═════ ENTRIES SUPPLIED

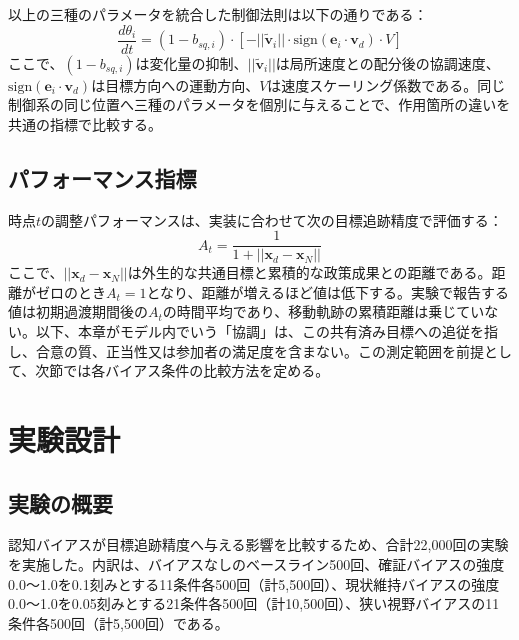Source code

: 以上の三種のパラメータを統合した制御法則は以下の通りである：
\begin{equation}
\frac{d\theta_i}{dt} = (1 - b_{sq,i}) \cdot \left[-||\tilde{\mathbf{v}}_i|| \cdot \text{sign}(\mathbf{e}_i \cdot \mathbf{v}_d) \cdot V\right]
\end{equation}
ここで、$(1 - b_{sq,i})$は変化量の抑制、$||\tilde{\mathbf{v}}_i||$は局所速度との配分後の協調速度、$\text{sign}(\mathbf{e}_i \cdot \mathbf{v}_d)$は目標方向への運動方向、$V$は速度スケーリング係数である。同じ制御系の同じ位置へ三種のパラメータを個別に与えることで、作用箇所の違いを共通の指標で比較する。

\subsection{パフォーマンス指標}

時点$t$の調整パフォーマンスは、実装に合わせて次の目標追跡精度で評価する：
\begin{equation}
A_t = \frac{1}{1 + ||\mathbf{x}_d - \mathbf{x}_N||}
\end{equation}
ここで、$||\mathbf{x}_d - \mathbf{x}_N||$は外生的な共通目標と累積的な政策成果との距離である。距離がゼロのとき$A_t=1$となり、距離が増えるほど値は低下する。実験で報告する値は初期過渡期間後の$A_t$の時間平均であり、移動軌跡の累積距離は乗じていない。以下、本章がモデル内でいう「協調」は、この共有済み目標への追従を指し、合意の質、正当性又は参加者の満足度を含まない。この測定範囲を前提として、次節では各バイアス条件の比較方法を定める。

\section{実験設計}
\label{sec:ch3_experiment}

\subsection{実験の概要}

認知バイアスが目標追跡精度へ与える影響を比較するため、合計22,000回の実験を実施した。内訳は、バイアスなしのベースライン500回、確証バイアスの強度0.0〜1.0を0.1刻みとする11条件各500回（計5,500回）、現状維持バイアスの強度0.0〜1.0を0.05刻みとする21条件各500回（計10,500回）、狭い視野バイアスの11条件各500回（計5,500回）である。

══════════

__TASK__.
Excluding images, return all of the records above word for word.

__RESULT OF THIS EXERCISE__.
Source code

: 以上の三種のパラメータを統合した制御法則は以下の通りである：
\begin{equation}
\frac{d\theta_i}{dt} = (1 - b_{sq,i}) \cdot \left[-||\tilde{\mathbf{v}}_i|| \cdot \text{sign}(\mathbf{e}_i \cdot \mathbf{v}_d) \cdot V\right]
\end{equation}
ここで、$(1 - b_{sq,i})$は変化量の抑制、$||\tilde{\mathbf{v}}_i||$は局所速度との配分後の協調速度、$\text{sign}(\mathbf{e}_i \cdot \mathbf{v}_d)$は目標方向への運動方向、$V$は速度スケーリング係数である。同じ制御系の同じ位置へ三種のパラメータを個別に与えることで、作用箇所の違いを共通の指標で比較する。

\subsection{パフォーマンス指標}

時点$t$の調整パフォーマンスは、実装に合わせて次の目標追跡精度で評価する：
\begin{equation}
A_t = \frac{1}{1 + ||\mathbf{x}_d - \mathbf{x}_N||}
\end{equation}
ここで、$||\mathbf{x}_d - \mathbf{x}_N||$は外生的な共通目標と累積的な政策成果との距離である。距離がゼロのとき$A_t=1$となり、距離が増えるほど値は低下する。実験で報告する値は初期過渡期間後の$A_t$の時間平均であり、移動軌跡の累積距離は乗じていない。以下、本章がモデル内でいう「協調」は、この共有済み目標への追従を指し、合意の質、正当性又は参加者の満足度を含まない。この測定範囲を前提として、次節では各バイアス条件の比較方法を定める。

\section{実験設計}
\label{sec:ch3_experiment}

\subsection{実験の概要}

認知バイアスが目標追跡精度へ与える影響を比較するため、合計22,000回の実験を実施した。内訳は、バイアスなしのベースライン500回、確証バイアスの強度0.0〜1.0を0.1刻みとする11条件各500回（計5,500回）、現状維持バイアスの強度0.0〜1.0を0.05刻みとする21条件各500回（計10,500回）、狭い視野バイアスの11条件各500回（計5,500回）である。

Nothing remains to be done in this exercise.